サッカーが好きなのに、地雷で足を失うシリアの子ども。絵本が伝える変わり果てた現実

    1万5千人の子どもたちが、命を落とした。

    停戦合意が破綻した、シリア。

    6年目に入ってしまった内戦は、混迷を極めている。

    シリア人権監視団のデータによると、死者は今年9月までに30万人。うち民間人は8万6千人以上。1万5千人の子どもたちも、命を落とした。

    国外に避難した人たちは480万人を超える。終結の見通しは立っていない。

    そうした現状を子どもたちに知ってもらおうと、トルコなどでシリア難民支援を続ける国際NGO「AAR Japan」が絵本を出した。

    「地雷ではなく花をください」シリーズの新作。絵本作家の葉祥明さんが、ボランティアで描いている。

    主人公はうさぎの「サニーちゃん」。シリアの内戦で苦しんでいる子どもたちの話を聞くため、現地を訪れるというお話だ。

    空爆で父親がけがをし、働けなくなってしまった家族。地雷を踏んで、脚を失ってしまった男の子。何十日も歩き続け、ドイツにたどり着いた女の子……。

    絵のタッチは優しいが、サニーちゃんが出会う子どもたちがする話からは、厳しい現実が伝わってくる。

    ストーリーは、どれも実話をベースにしている。たとえば、地雷で足を失った「アリーくん」。サッカーが大好きだったとつぶやく彼にも、モデルが”たくさん”いる。

    5歳の女の子のレザーンちゃんも、その一人だ。

    レザーンちゃんは、2年前にシリアで砲撃に遭い、右足を失った。一緒にいた2歳の弟は、その1時間後に亡くなったという。

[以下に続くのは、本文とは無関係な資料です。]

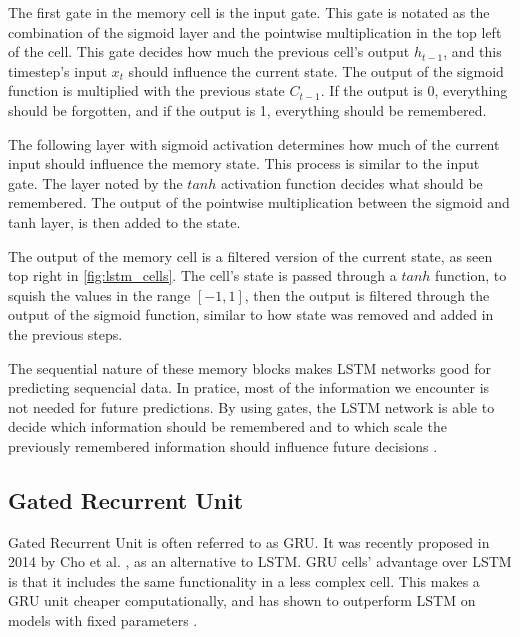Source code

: The first gate in the memory cell is the input gate. This gate is notated as the combination of the sigmoid layer and the pointwise multiplication in the top left of the cell. This gate decides how much the previous cell's output $h_{t-1}$, and this timestep's input $x_t$ should influence the current state. The output of the sigmoid function is multiplied with the previous state $C_{t-1}$. If the output is 0, everything should be forgotten, and if the output is 1, everything should be remembered. 

The following layer with sigmoid activation determines how much of the current input should influence the memory state. This process is similar to the input gate. The layer noted by the $tanh$ activation function decides what should be remembered. The output of the pointwise multiplication between the sigmoid and tanh layer, is then added to the state.

The output of the memory cell is a filtered version of the current state, as seen top right in \ref{fig:lstm_cells}. The cell's state is passed through a $tanh$ function, to squish the values in the range $[-1, 1]$, then the output is filtered through the output of the sigmoid function, similar to how state was removed and added in the previous steps. 

The sequential nature of these memory blocks makes LSTM networks good for predicting sequencial data. In pratice, most of the information we encounter is not needed for future predictions. By using gates, the LSTM network is able to decide which information should be remembered and to which scale the previously remembered information should influence future decisions \cite{gers_learning_1999} \cite{_understanding_2015}.

\subsection{Gated Recurrent Unit}

Gated Recurrent Unit is often referred to as GRU. It was recently proposed in 2014 by Cho et al. \cite{cho_learning_2014}, as an alternative to LSTM. GRU cells' advantage over LSTM is that it includes the same functionality in a less complex cell. This makes a GRU unit cheaper computationally, and has shown to outperform LSTM on models with fixed parameters \cite{chung_empirical_2014}.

    いまはトルコに暮らしている。同世代の子どもたちに、脚がないことをからかわれるのが、悩みだ。

    「どうして私はほかの子たちとは違うの?」

    そんな言葉を、泣きながら母親に投げかけるという。父親は路上でパンを売り、なんとか生計を立てているが、その日暮らしの生活が続いている。

    物語の後半に出てくるのは、ギリシャと思われる浜辺だ。危険をおかして、海を渡る人たちはいまだに絶えない。

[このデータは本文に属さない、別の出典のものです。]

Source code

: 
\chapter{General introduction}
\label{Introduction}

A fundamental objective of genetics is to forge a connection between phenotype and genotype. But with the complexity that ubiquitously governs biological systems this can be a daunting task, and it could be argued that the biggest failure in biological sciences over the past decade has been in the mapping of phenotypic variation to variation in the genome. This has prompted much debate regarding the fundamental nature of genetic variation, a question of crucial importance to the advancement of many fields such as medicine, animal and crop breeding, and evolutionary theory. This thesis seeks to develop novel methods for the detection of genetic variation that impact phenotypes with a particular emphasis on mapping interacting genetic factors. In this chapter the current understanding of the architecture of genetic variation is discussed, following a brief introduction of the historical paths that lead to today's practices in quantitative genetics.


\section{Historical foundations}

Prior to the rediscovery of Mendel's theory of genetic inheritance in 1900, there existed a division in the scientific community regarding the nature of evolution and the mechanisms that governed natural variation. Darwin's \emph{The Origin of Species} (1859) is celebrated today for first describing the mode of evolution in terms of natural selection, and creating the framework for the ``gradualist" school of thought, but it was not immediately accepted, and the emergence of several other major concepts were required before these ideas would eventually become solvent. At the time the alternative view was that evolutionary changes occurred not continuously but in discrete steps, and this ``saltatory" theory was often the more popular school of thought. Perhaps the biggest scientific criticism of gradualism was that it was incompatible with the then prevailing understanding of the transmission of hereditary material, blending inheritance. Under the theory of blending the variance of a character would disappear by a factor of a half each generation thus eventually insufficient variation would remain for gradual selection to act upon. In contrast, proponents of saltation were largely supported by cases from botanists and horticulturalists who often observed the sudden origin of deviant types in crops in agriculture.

    国連難民高等弁務官事務所(UNHCR)の統計によると、今年9月までに地中海を渡ろうとした難民や移民のうち、3211人が船の遭難などで死亡、もしくは行方不明になった。

    絵本の本文を書いたAAR Japan理事長の長有紀枝さんは、BuzzFeed Newsの取材にこう語る。

    「いま、内戦に苦しむシリアの子どもたちは、ヨレヨレの服を着ていたり、けがをしたりする悲惨な状況に置かれている。でももともとは、この絵本を読む日本の子どもたちと同じように、楽しい生活をしている子たちだったんです」

    「数年前には平和なシリアがあった。私たちと変わらない暮らしをしていた人たちがいた。だからこそ線引きをせず、遠い国のことで終わらせないためにも、この絵本をつくりました」

    日本の子どもたちに、難民の子どもたちのことを少しでも身近に感じてもらいたい。想像力を養ってもらいたいというのが、この絵本の目的だという。

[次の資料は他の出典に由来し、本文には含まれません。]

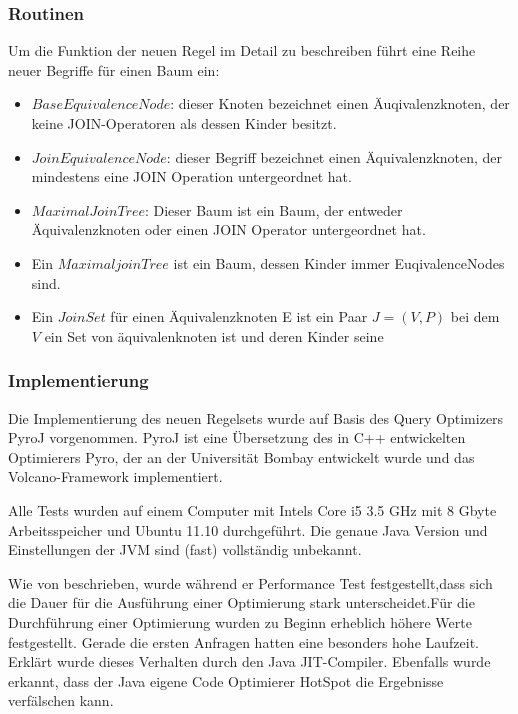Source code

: \subsubsection{Routinen}











Um die Funktion der neuen Regel im Detail zu beschreiben führt \cite{shanbhag2014optimizing} eine Reihe neuer Begriffe für einen Baum ein:

\begin{itemize}
\item $Base Equivalence Node$: dieser Knoten bezeichnet einen Äuqivalenzknoten, der keine JOIN-Operatoren als dessen Kinder besitzt.
\item $Join Equivalence Node$: dieser Begriff bezeichnet einen Äquivalenzknoten, der mindestens eine JOIN Operation untergeordnet hat.
\item $Maximal Join Tree$: Dieser Baum ist ein Baum, der entweder Äquivalenzknoten oder einen JOIN Operator untergeordnet hat.
\item Ein $Maximal join Tree$ ist ein Baum, dessen Kinder immer EuqivalenceNodes sind.
\item Ein $Join Set$ für einen Äquivalenzknoten E ist ein Paar $J = (V, P)$ bei dem $V$ ein Set von äquivalenknoten ist und deren Kinder seine 
\end{itemize}


\subsubsection{Implementierung}
Die Implementierung des neuen Regelsets wurde auf Basis des Query Optimizers PyroJ vorgenommen. PyroJ ist eine Übersetzung des in C++ entwickelten Optimierers Pyro, der an der Universität Bombay entwickelt wurde und das Volcano-Framework implementiert.

Alle Tests wurden auf einem Computer mit Intels Core i5 3.5 GHz mit 8 Gbyte Arbeitsspeicher und Ubuntu 11.10 durchgeführt. Die genaue Java Version und Einstellungen der JVM sind (fast) vollständig unbekannt.

Wie von \cite{shanbhag2014optimizing} beschrieben, wurde während er Performance Test festgestellt,dass sich die Dauer für die Ausführung einer Optimierung stark unterscheidet.Für die Durchführung einer Optimierung wurden zu Beginn erheblich höhere Werte festgestellt. Gerade die ersten Anfragen hatten eine besonders hohe Laufzeit. Erklärt wurde dieses Verhalten durch den Java \ac{JIT}-Compiler. Ebenfalls wurde erkannt, dass der Java eigene Code Optimierer HotSpot die Ergebnisse verfälschen kann.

    シリアの内戦では、いまも多くの子どもたちが傷ついている。

    8月には、シリア北部のアレッポで空爆を受け、けがをした5歳のダグニシュ君の写真が世界に衝撃を与えた。シリアの子どもたちは「空爆か、溺死」しか選択肢がないのか、と。

    ボランティアで絵を描いた葉さんは、「あとがき」にこんな台詞を寄せている。

    突然、住み慣れた家と町から

    命からがら避難しなければならなくなったら、

    私たちはどうしたらいいのでしょう?

    荷物も食料も水も、手に持てるだけ。幼い子や年老いた人、

    家族と散り散りばらばらになったり、爆撃や狙撃手から狙われたり。

    陸路を歩いて、海路をゴムボートにつかまって……。

    行くあては? 行った後は? 家もなく、言葉も違い、仕事もない。

    内戦状態にあるシリアの人々が経験しているのが、

    そんな辛さや苦しみや哀しみです。

    長さんは「絵本を読む大人達も含めて、家族で一緒にシリアについて考えるきっかけになれば」とも言う。

    シリアの内戦が終わる兆しは、いまだに見えていない。